Original title classification G – this clip chosen to be G
Curator’s clip description
Mike (Greg Rowe) and his father (Peter Cummins) go to warn Fingerbone Bill (David Gulpilil) that trouble is brewing. Bill is not supposed to be living on a state reserve, and the ranger wants to talk to him.
Curator’s notes
An unusually frank subtext of land rights. The initial sense of unease between the father and Bill is also very expressive of larger themes that the boy does not understand.
Teacher’s notes
provided by 

This clip shows the national park ranger with 'Storm Boy’ (Greg Rowe), who has deliberately led him on a fruitless search of the wetlands for 'Fingerbone’ Bill. After the ranger leaves, Storm Boy and his father, 'Hideaway’ Tom Kingsley, go to Fingerbone Bill’s camp to warn him that the ranger is looking for him and might force him to move on. In the exchange that follows, the two men allude to land rights and the clash of white laws and black culture. Storm Boy, meanwhile, is eager to see that his father and Fingerbone Bill, both pivotal figures in his life, get on.
Educational value points
- The clip shows scenes from the feature film Storm Boy. Released in 1976, the film was an immediate commercial success in Australia and overseas.

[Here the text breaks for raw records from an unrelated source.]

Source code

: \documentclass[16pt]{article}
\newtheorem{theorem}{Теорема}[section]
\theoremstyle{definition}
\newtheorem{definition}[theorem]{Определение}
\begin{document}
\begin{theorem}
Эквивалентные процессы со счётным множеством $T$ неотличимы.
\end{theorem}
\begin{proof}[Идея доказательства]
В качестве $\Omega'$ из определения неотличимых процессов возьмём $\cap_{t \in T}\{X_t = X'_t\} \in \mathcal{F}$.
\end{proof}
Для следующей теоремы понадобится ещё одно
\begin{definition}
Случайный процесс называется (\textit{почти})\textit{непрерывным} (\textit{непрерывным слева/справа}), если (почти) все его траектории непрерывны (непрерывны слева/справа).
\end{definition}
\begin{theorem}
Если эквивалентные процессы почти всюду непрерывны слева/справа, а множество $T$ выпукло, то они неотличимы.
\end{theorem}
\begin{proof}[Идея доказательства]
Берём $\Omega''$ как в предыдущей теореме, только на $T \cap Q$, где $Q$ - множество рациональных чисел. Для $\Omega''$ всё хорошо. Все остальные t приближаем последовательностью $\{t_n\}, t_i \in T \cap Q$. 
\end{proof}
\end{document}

Based on a popular children’s book by Australian author Colin Thiele, it uses the overlapping themes of alienation, marginalisation and loss that connect Storm Boy, his father Hideaway Tom, Fingerbone Bill and the pelicans to tackle issues such as black and white relations, family and environmentalism.
- The film was made at a time when Indigenous Australians had started to campaign for land rights on the basis of a centuries-old bond with the land and a continuing obligation and right to protect, use and manage that land and when Tom tells Fingerbone Bill that it is illegal for him to camp in a national park, Bill dismisses this as 'white fella’s law’. It is now recognised that this ongoing connection to the land is critical to the survival of Indigenous cultures.

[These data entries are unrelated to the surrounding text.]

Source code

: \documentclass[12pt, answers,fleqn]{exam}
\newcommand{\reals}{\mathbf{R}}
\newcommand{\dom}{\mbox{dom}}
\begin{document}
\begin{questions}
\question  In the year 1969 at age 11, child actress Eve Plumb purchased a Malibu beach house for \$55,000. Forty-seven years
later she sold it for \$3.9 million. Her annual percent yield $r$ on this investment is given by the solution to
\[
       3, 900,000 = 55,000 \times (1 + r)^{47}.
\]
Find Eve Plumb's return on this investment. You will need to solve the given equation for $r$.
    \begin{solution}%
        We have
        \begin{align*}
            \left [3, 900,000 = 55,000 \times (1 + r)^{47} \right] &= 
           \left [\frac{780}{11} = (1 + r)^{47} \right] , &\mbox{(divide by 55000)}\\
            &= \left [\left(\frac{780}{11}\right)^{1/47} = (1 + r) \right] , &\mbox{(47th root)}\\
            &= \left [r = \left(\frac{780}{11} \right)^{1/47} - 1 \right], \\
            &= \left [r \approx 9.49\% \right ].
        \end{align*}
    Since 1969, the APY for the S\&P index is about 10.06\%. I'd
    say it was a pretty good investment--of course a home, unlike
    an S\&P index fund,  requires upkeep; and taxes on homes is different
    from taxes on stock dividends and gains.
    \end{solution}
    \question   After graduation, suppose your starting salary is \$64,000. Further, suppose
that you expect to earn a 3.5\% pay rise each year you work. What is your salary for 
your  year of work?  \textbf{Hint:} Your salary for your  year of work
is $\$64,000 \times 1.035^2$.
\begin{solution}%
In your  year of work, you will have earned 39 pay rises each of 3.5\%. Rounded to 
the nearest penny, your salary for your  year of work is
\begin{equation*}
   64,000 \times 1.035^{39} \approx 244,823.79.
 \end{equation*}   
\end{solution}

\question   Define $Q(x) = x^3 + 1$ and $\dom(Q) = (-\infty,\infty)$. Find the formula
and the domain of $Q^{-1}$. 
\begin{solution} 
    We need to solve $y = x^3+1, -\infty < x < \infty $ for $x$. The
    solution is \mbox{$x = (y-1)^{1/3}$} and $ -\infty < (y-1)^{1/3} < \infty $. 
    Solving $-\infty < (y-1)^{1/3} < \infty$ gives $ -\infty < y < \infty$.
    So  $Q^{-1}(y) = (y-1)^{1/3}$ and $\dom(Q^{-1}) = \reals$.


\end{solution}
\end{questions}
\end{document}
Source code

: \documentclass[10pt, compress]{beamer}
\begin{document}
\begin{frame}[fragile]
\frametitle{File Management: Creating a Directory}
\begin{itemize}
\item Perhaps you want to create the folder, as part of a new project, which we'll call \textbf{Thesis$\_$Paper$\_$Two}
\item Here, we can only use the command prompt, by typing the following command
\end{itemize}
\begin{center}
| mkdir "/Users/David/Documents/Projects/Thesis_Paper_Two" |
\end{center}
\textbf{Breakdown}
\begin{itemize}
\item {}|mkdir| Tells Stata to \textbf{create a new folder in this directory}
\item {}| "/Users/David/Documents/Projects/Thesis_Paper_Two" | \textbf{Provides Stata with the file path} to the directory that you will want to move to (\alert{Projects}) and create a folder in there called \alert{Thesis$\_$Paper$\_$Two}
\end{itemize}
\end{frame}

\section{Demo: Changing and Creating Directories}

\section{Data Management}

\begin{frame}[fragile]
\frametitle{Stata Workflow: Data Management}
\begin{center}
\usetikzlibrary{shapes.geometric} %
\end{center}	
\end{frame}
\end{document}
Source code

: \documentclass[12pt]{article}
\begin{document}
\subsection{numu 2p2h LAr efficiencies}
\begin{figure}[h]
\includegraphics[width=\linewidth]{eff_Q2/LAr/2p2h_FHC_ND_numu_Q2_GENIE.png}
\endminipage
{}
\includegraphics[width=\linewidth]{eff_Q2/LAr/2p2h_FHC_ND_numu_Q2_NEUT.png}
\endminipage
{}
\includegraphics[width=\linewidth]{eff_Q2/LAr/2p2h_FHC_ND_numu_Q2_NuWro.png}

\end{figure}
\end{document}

- The use of national parks by Indigenous Australians is a significant issue in the clip. Since the time the film was made, a number of national parks have been handed back to traditional owners, who have then entered into joint management partnerships with various government park authorities. These arrangements allow Indigenous Australians hunting and gathering rights and the use of the land for cultural activities, such as ceremonies and maintenance of sacred sites.
- The exteriors of Storm Boy were shot in the Coorong wetlands, south-east of Adelaide in South Australia. The wetlands cover 140,500 hectares and consist of a long, shallow lagoon more than 100 km in length that is separated from the Southern Ocean by a narrow sand dune peninsula. It is one of Australia’s most important wetlands, providing a habitat for many animals and a refuge for waterbirds.

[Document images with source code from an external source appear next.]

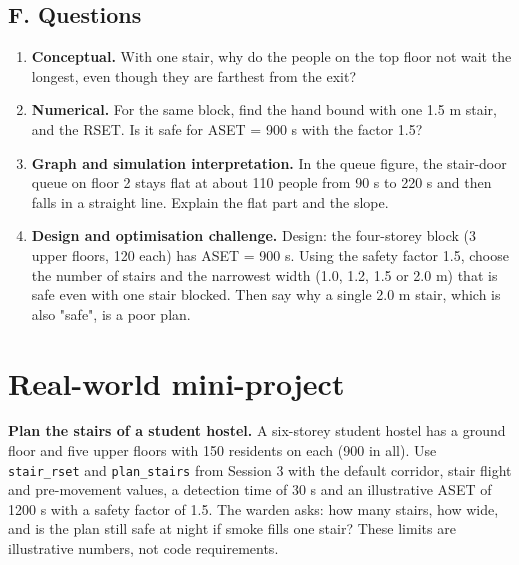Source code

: \documentclass[11pt,a4paper]{article}
\begin{document}
\subsection*{F. Questions}
\begin{enumerate}[nosep]
\item \textbf{Conceptual.} With one stair, why do the people on the top floor not wait the longest, even though they are farthest from the exit?
\item \textbf{Numerical.} For the same block, find the hand bound with one 1.5 m stair, and the RSET. Is it safe for ASET = 900 s with the factor 1.5?
\item \textbf{Graph and simulation interpretation.} In the queue figure, the stair-door queue on floor 2 stays flat at about 110 people from 90 s to 220 s and then falls in a straight line. Explain the flat part and the slope.
\item \textbf{Design and optimisation challenge.} Design: the four-storey block (3 upper floors, 120 each) has ASET = 900 s. Using the safety factor 1.5, choose the number of stairs and the narrowest width (1.0, 1.2, 1.5 or 2.0 m) that is safe even with one stair blocked. Then say why a single 2.0 m stair, which is also "safe", is a poor plan.
\end{enumerate}

\section{Real-world mini-project}
\textbf{Plan the stairs of a student hostel.} A six-storey student hostel has a ground floor and five upper floors with 150 residents on each (900 in all). Use \texttt{stair\_rset} and \texttt{plan\_stairs} from Session 3 with the default corridor, stair flight and pre-movement values, a detection time of 30 s and an illustrative ASET of 1200 s with a safety factor of 1.5. The warden asks: how many stairs, how wide, and is the plan still safe at night if smoke fills one stair? These limits are illustrative numbers, not code requirements.
\end{document}
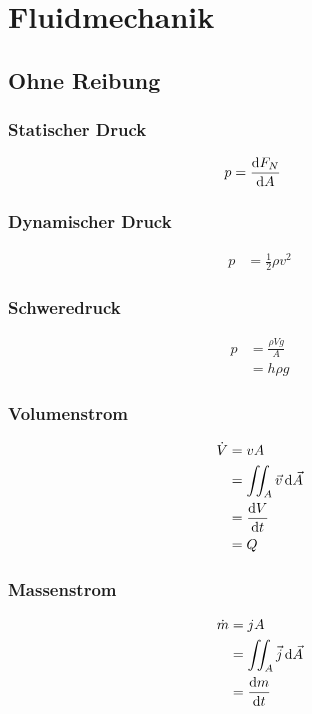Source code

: \section{Fluidmechanik}

\subsection{Ohne Reibung}

\begin{multicols}{2}{}
\subsubsection{Statischer Druck}
\begin{align*}
p&=\frac{\mathop{}\!\mathrm{d} F_N}{\mathop{}\!\mathrm{d} A}
\end{align*}


\subsubsection{Dynamischer Druck}
\begin{align*}
p&=\frac{1}{2}\rho v^2
\end{align*}


\subsubsection{Schweredruck}
\begin{align*}
p&=\frac{\rho V g}{A}\\
&=h\rho g
\end{align*}


\subsubsection{Volumenstrom}
\begin{align*}
\dot{V}&=v A\\
&=\iint_A \vec{v} \mathop{}\!\mathrm{d}\vec{ A}\\
&=\frac{\mathop{}\!\mathrm{d} V}{\mathop{}\!\mathrm{d} t}\\
&=Q
\end{align*}


\subsubsection{Massenstrom}
\begin{align*}
\dot{m}&=jA\\
&=\iint_A \vec{j} \mathop{}\!\mathrm{d}\vec{A}\\
&=\frac{\mathop{}\!\mathrm{d} m}{\mathop{}\!\mathrm{d} t}
\end{align*}


\end{multicols}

- The Coorong wetlands are an example of wilderness, defined by the Australian Heritage Commission as 'large areas in which ecological processes continue with minimal change caused by modern development’. The Commission believes that in many places Indigenous custodianship has contributed to the creation of wilderness.
- The clip shows actor David Gulpilil in the role of Fingerbone Bill. Storm Boy was one of the first Australian films to cast an Indigenous Australian as a central character and in a positive role. Until the 1970s the few roles for Indigenous actors tended to be marginal and to reproduce negative stereotypes or clichéd representations of a people frozen in time and unable to cope with the modern world.
- The scene of the meeting between Storm Boy and the two figures who are pivotal in his life, his father Hideaway Tom and Fingerbone Bill, shows two adult men negotiating a relationship that finds common ground in their shared affection for Storm Boy. Their wariness of each other is evident in their gruff exchange and Tom’s awkwardness, especially in Bill’s space but Tom’s gift of a fish and Bill’s obvious fondness for Storm Boy overcome their initial distrust.
- The bond between Storm Boy and Fingerbone Bill offers an alternative model for black and white relations based on cooperation and respect rather than distrust. Through Fingerbone Bill, Storm Boy learns about the land, the sea and Indigenous people and develops an understanding of, and empathy with, his natural environment, The fact that Storm Boy likes 'blackfella tucker’ and his use of the idioms of Indigenous speech is indicative of his ease with, and absorption of, Indigenous culture.